Although it is often difficult to concentrate on reading fiction right now, amidst the clamor of current events, it is also the case that current events have their usual uncanny way of making some of the novels I’m reading seem more important than ever.
Take Bleak House, for instance, which we have just wrapped up in 19th-Century Fiction. As I mentioned in my post about teaching Hard Times last March (remember last March, when the possibility that Mr Bounderby would actually win the U.S. presidency seemed absurd?), there are plenty of reasons to look skeptically at Dickens’s approach to the problems of the day. Jo is every bit as safely pathetic a focus for our reforming zeal as Stephen Blackpool, for instance, and as much an argument for preserving ignorance and poverty (so as not to spoil instinctive virtue) as Joe Gargery in Great Expectations. Bleak House may focus eloquently on dysfunctional systems, but it returns us repeatedly to well-meaning individuals as our best hope for change, keeping its political radicals securely on the margins (in the form of, for example, Mrs. Rouncewell’s son, the insufficiently respectful ironmaster) while idealizing benevolent paternalism (in the form of, among others, Mr. Jarndyce — who is never held accountable by anyone for his enabling of the odious Mr. Skimpole). It mercilessly satirizes women who care about causes more than about their children — and that’s not all.
Yes, yes, I am well aware: for all these reasons and more, Dickens is not the ideal standard-bearer for today’s resistance. (And that’s just with respect to his fiction, without even getting into his moral failings as an actual man and how they ought to figure in our reading of his novels.) But (as I also said about Hard Times), I think there are things about both the arguments and the affect of a novel like Bleak House that could (maybe even should) trump those objections — especially now. I’m not saying these are just petty quibbles, but there are times when picking fights with people who in their own way are fighting on your side can seem counterproductive. As a friendly cynic standing next to me at the recent Women’s March rally said during one of the speeches, “That’s the thing about coalitions: you probably won’t all agree on everything.”
Bleak House, for instance, is eloquent about the ethical obligations of both a shared society and our common humanity. One particularly brilliant thing about the novel is the way it formally enacts the interconnectedness of even the most seeming disparate elements of its complex and widely dispersed universe. “What connexion can there be,” asks the third-person narrator, at once coy and portentous,
between the place in Lincolnshire, the house in town, the Mercury in powder, and the whereabout of Jo the outlaw with the broom, who had that distant ray of light upon him when he swept the churchyard-step?
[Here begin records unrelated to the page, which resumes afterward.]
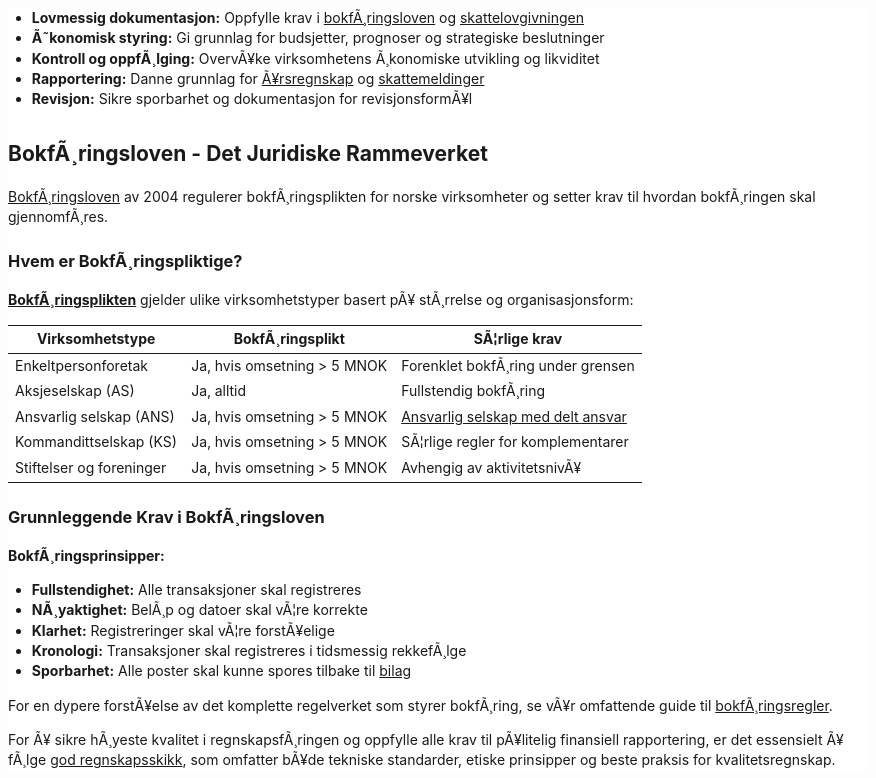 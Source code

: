 * **Lovmessig dokumentasjon:** Oppfylle krav i [bokfÃ¸ringsloven](/blogs/regnskap/hva-er-bokfÃ¸ringsloven "Hva er BokfÃ¸ringsloven? Krav, Regler og Praktisk Veiledning") og [skattelovgivningen](/blogs/regnskap/hva-er-skatt "Hva er Skatt? Komplett Guide til Bedriftsskatt, MVA og Skatteplanlegging")
* **Ã˜konomisk styring:** Gi grunnlag for budsjetter, prognoser og strategiske beslutninger  
* **Kontroll og oppfÃ¸lging:** OvervÃ¥ke virksomhetens Ã¸konomiske utvikling og likviditet
* **Rapportering:** Danne grunnlag for [Ã¥rsregnskap](/blogs/regnskap/hva-er-regnskap "Hva er regnskap? En dybdeanalyse for Norge") og [skattemeldinger](/blogs/regnskap/hva-er-skatt "Hva er Skatt? Komplett Guide til Bedriftsskatt, MVA og Skatteplanlegging")
* **Revisjon:** Sikre sporbarhet og dokumentasjon for revisjonsformÃ¥l

## BokfÃ¸ringsloven - Det Juridiske Rammeverket

[BokfÃ¸ringsloven](/blogs/regnskap/hva-er-bokfÃ¸ringsloven "Hva er BokfÃ¸ringsloven? Krav, Regler og Praktisk Veiledning") av 2004 regulerer bokfÃ¸ringsplikten for norske virksomheter og setter krav til hvordan bokfÃ¸ringen skal gjennomfÃ¸res.

### Hvem er BokfÃ¸ringspliktige?

[**BokfÃ¸ringsplikten**](/blogs/regnskap/hva-er-bokfÃ¸ringsplikt "Hva er BokfÃ¸ringsplikt i Norge? Hvem, NÃ¥r og Hvordan?") gjelder ulike virksomhetstyper basert pÃ¥ stÃ¸rrelse og organisasjonsform:

| Virksomhetstype | BokfÃ¸ringsplikt | SÃ¦rlige krav |
|---|---|---|
| Enkeltpersonforetak | Ja, hvis omsetning > 5 MNOK | Forenklet bokfÃ¸ring under grensen |
| Aksjeselskap (AS) | Ja, alltid | Fullstendig bokfÃ¸ring |
| Ansvarlig selskap (ANS) | Ja, hvis omsetning > 5 MNOK | [Ansvarlig selskap med delt ansvar](/blogs/regnskap/ansvarlig-selskap-delt-ansvar "Ansvarlig Selskap med Delt Ansvar - Juridisk Struktur og RegnskapsfÃ¸ring") |
| Kommandittselskap (KS) | Ja, hvis omsetning > 5 MNOK | SÃ¦rlige regler for komplementarer |
| Stiftelser og foreninger | Ja, hvis omsetning > 5 MNOK | Avhengig av aktivitetsnivÃ¥ |

### Grunnleggende Krav i BokfÃ¸ringsloven

**BokfÃ¸ringsprinsipper:**

* **Fullstendighet:** Alle transaksjoner skal registreres
* **NÃ¸yaktighet:** BelÃ¸p og datoer skal vÃ¦re korrekte  
* **Klarhet:** Registreringer skal vÃ¦re forstÃ¥elige
* **Kronologi:** Transaksjoner skal registreres i tidsmessig rekkefÃ¸lge
* **Sporbarhet:** Alle poster skal kunne spores tilbake til [bilag](/blogs/regnskap/hva-er-bilag "Hva er Bilag i Regnskap? Komplett Guide til Regnskapsbilag")

For en dypere forstÃ¥else av det komplette regelverket som styrer bokfÃ¸ring, se vÃ¥r omfattende guide til [bokfÃ¸ringsregler](/blogs/regnskap/hva-er-bokfÃ¸ringsregler "Hva er BokfÃ¸ringsregler? Komplett Guide til Norske BokfÃ¸ringsstandarder").

For Ã¥ sikre hÃ¸yeste kvalitet i regnskapsfÃ¸ringen og oppfylle alle krav til pÃ¥litelig finansiell rapportering, er det essensielt Ã¥ fÃ¸lge [god regnskapsskikk](/blogs/regnskap/god-regnskapsskikk "God Regnskapsskikk - Prinsipper, Standarder og Beste Praksis i Norge"), som omfatter bÃ¥de tekniske standarder, etiske prinsipper og beste praksis for kvalitetsregnskap.
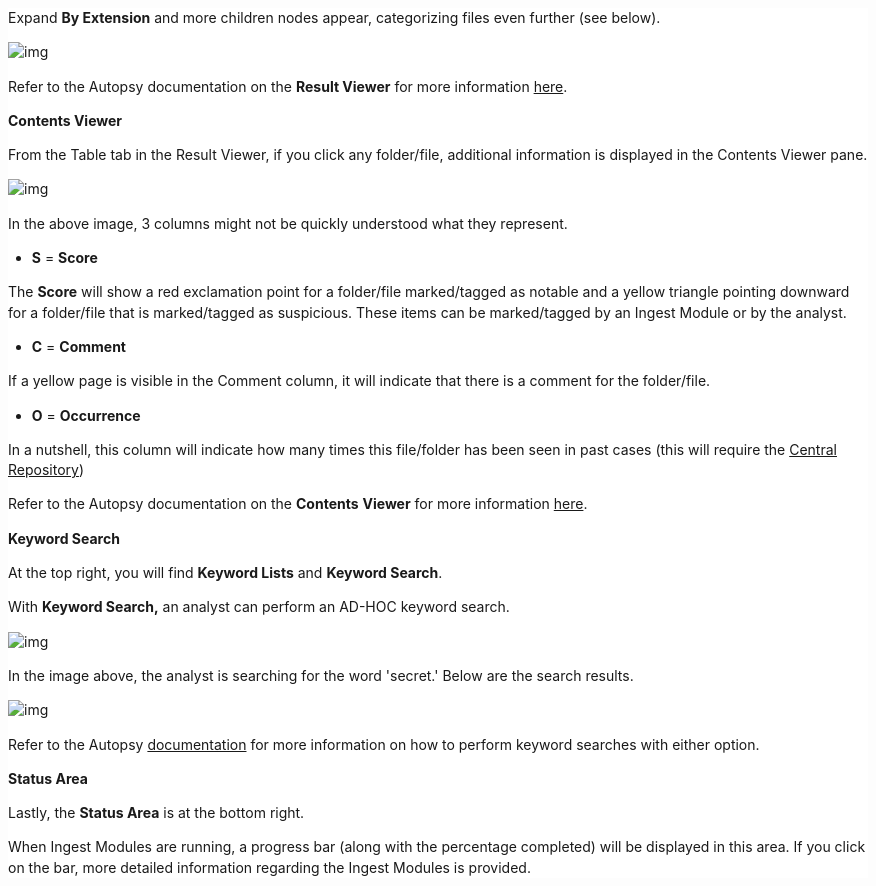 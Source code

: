 Expand **By Extension** and more children nodes appear, categorizing files even further (see below).

![img](https://assets.tryhackme.com/additional/autopsy/autopsy-byextension.png)

Refer to the Autopsy documentation on the **Result Viewer** for more information [here](http://sleuthkit.org/autopsy/docs/user-docs/4.12.0/result_viewer_page.html). 

**Contents Viewer**

From the Table tab in the Result Viewer, if you click any folder/file,  additional information is displayed in the Contents Viewer pane. 

![img](https://assets.tryhackme.com/additional/autopsy/autopsy-contents-view.png)

In the above image, 3 columns might not be quickly understood what they represent. 

- **S** = **Score**

The **Score** will show a red exclamation point for a folder/file marked/tagged as  notable and a yellow triangle pointing downward for a folder/file that  is marked/tagged as suspicious. These items can be marked/tagged by an  Ingest Module or by the analyst.

- **C** = **Comment**

If a yellow page is visible in the Comment column, it will indicate that there is a comment for the folder/file. 

- **O** = **Occurrence** 

In a nutshell, this column will indicate how many times this file/folder has been seen in past cases (this will require the [Central Repository](http://sleuthkit.org/autopsy/docs/user-docs/4.12.0/central_repo_page.html))

Refer to the Autopsy documentation on the **Contents** **Viewer** for more information [here](http://sleuthkit.org/autopsy/docs/user-docs/4.12.0/content_viewer_page.html). 

**Keyword Search**

At the top right, you will find **Keyword Lists** and **Keyword Search**.

With **Keyword Search,** an analyst can perform an AD-HOC keyword search. 

![img](https://assets.tryhackme.com/additional/autopsy/autopsy-keyword-search.png)

In the image above, the analyst is searching for the word 'secret.' Below are the search results.

![img](https://assets.tryhackme.com/additional/autopsy/autopsy-keyword-search2.png)

 

Refer to the Autopsy [documentation](http://sleuthkit.org/autopsy/docs/user-docs/4.12.0/ad_hoc_keyword_search_page.html) for more information on how to perform keyword searches with either option. 

**Status Area**

Lastly, the **Status Area** is at the bottom right. 

When Ingest Modules are running, a progress bar (along with the percentage  completed) will be displayed in this area. If you click on the bar, more detailed information regarding the Ingest Modules is provided. 
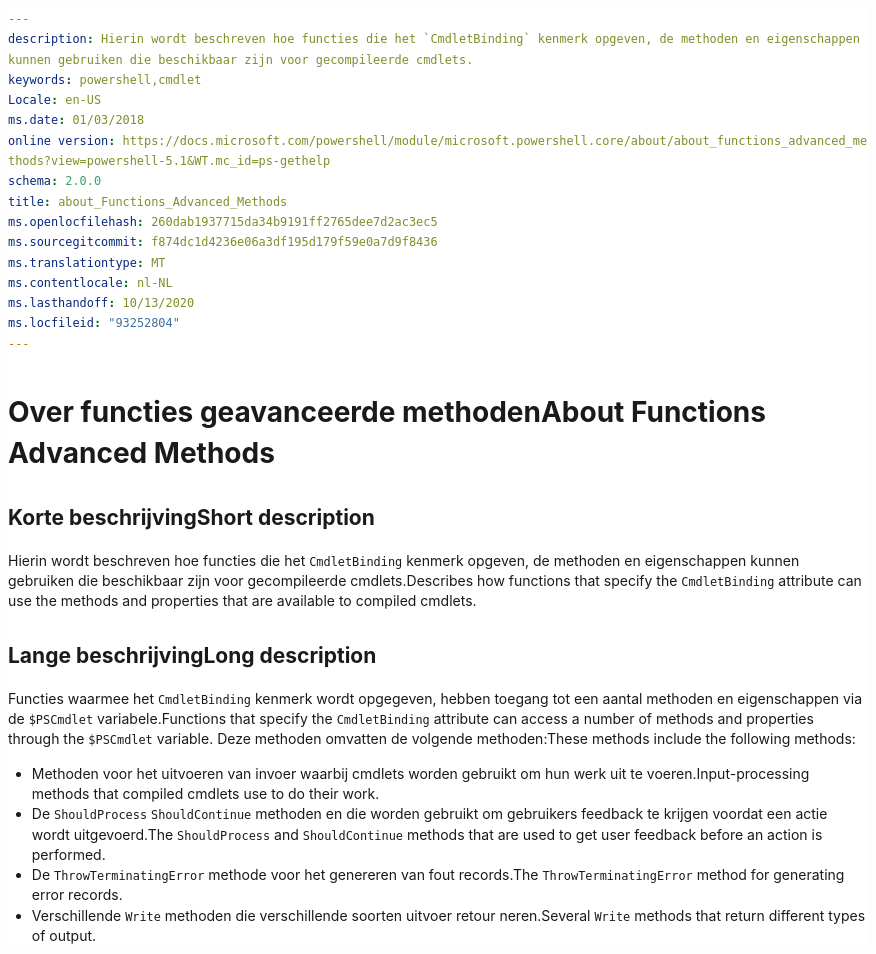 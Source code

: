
 ```yaml
---
description: Hierin wordt beschreven hoe functies die het `CmdletBinding` kenmerk opgeven, de methoden en eigenschappen kunnen gebruiken die beschikbaar zijn voor gecompileerde cmdlets.
keywords: powershell,cmdlet
Locale: en-US
ms.date: 01/03/2018
online version: https://docs.microsoft.com/powershell/module/microsoft.powershell.core/about/about_functions_advanced_methods?view=powershell-5.1&WT.mc_id=ps-gethelp
schema: 2.0.0
title: about_Functions_Advanced_Methods
ms.openlocfilehash: 260dab1937715da34b9191ff2765dee7d2ac3ec5
ms.sourcegitcommit: f874dc1d4236e06a3df195d179f59e0a7d9f8436
ms.translationtype: MT
ms.contentlocale: nl-NL
ms.lasthandoff: 10/13/2020
ms.locfileid: "93252804"
---
```

# <a name="about-functions-advanced-methods"></a><span data-ttu-id="7d0cd-104">Over functies geavanceerde methoden</span><span class="sxs-lookup"><span data-stu-id="7d0cd-104">About Functions Advanced Methods</span></span>

## <a name="short-description"></a><span data-ttu-id="7d0cd-105">Korte beschrijving</span><span class="sxs-lookup"><span data-stu-id="7d0cd-105">Short description</span></span>

<span data-ttu-id="7d0cd-106">Hierin wordt beschreven hoe functies die het `CmdletBinding` kenmerk opgeven, de methoden en eigenschappen kunnen gebruiken die beschikbaar zijn voor gecompileerde cmdlets.</span><span class="sxs-lookup"><span data-stu-id="7d0cd-106">Describes how functions that specify the `CmdletBinding` attribute can use the methods and properties that are available to compiled cmdlets.</span></span>

## <a name="long-description"></a><span data-ttu-id="7d0cd-107">Lange beschrijving</span><span class="sxs-lookup"><span data-stu-id="7d0cd-107">Long description</span></span>

<span data-ttu-id="7d0cd-108">Functies waarmee het `CmdletBinding` kenmerk wordt opgegeven, hebben toegang tot een aantal methoden en eigenschappen via de `$PSCmdlet` variabele.</span><span class="sxs-lookup"><span data-stu-id="7d0cd-108">Functions that specify the `CmdletBinding` attribute can access a number of methods and properties through the `$PSCmdlet` variable.</span></span> <span data-ttu-id="7d0cd-109">Deze methoden omvatten de volgende methoden:</span><span class="sxs-lookup"><span data-stu-id="7d0cd-109">These methods include the following methods:</span></span>

- <span data-ttu-id="7d0cd-110">Methoden voor het uitvoeren van invoer waarbij cmdlets worden gebruikt om hun werk uit te voeren.</span><span class="sxs-lookup"><span data-stu-id="7d0cd-110">Input-processing methods that compiled cmdlets use to do their work.</span></span>
- <span data-ttu-id="7d0cd-111">De `ShouldProcess` `ShouldContinue` methoden en die worden gebruikt om gebruikers feedback te krijgen voordat een actie wordt uitgevoerd.</span><span class="sxs-lookup"><span data-stu-id="7d0cd-111">The `ShouldProcess` and `ShouldContinue` methods that are used to get user feedback before an action is performed.</span></span>
- <span data-ttu-id="7d0cd-112">De `ThrowTerminatingError` methode voor het genereren van fout records.</span><span class="sxs-lookup"><span data-stu-id="7d0cd-112">The `ThrowTerminatingError` method for generating error records.</span></span>
- <span data-ttu-id="7d0cd-113">Verschillende `Write` methoden die verschillende soorten uitvoer retour neren.</span><span class="sxs-lookup"><span data-stu-id="7d0cd-113">Several `Write` methods that return different types of output.</span></span>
What connexion can there have been between many people in the innumerable histories of this world who from opposite sides of great gulfs have, nevertheless, been very curiously brought together!
The answer Bleak House makes over and over is not just that everyone is connected but that it is both morally and practically destructive to act is if they aren’t — to pursue only narrow self-interest, or single-minded partisanship. Dickens may wring every possible tear out of Jo’s story, but his cry that such children are “dying thus around us every day” is meant to compel his readers out of their comfortable chairs and into constructive action. Esther may be a cloying embodiment of every Victorian cliché about woman’s nature, but Lady Dedlock’s story is a devastating indictment of some of those very ideals, some of which (such as the sexual double standard) are not ones we can complacently claim to have left behind. Bleak House is a novel obsessed with getting us to care about how other people — people unlike ourselves — live, and how they die, and what we might have to do with them. It champions the vulnerable, the persecuted, and the unloved; it makes us feel, over and over, that the best thing anyone can possibly do is — quietly, unassumingly, tenderly — offer whatever help they can, whenever they see the need.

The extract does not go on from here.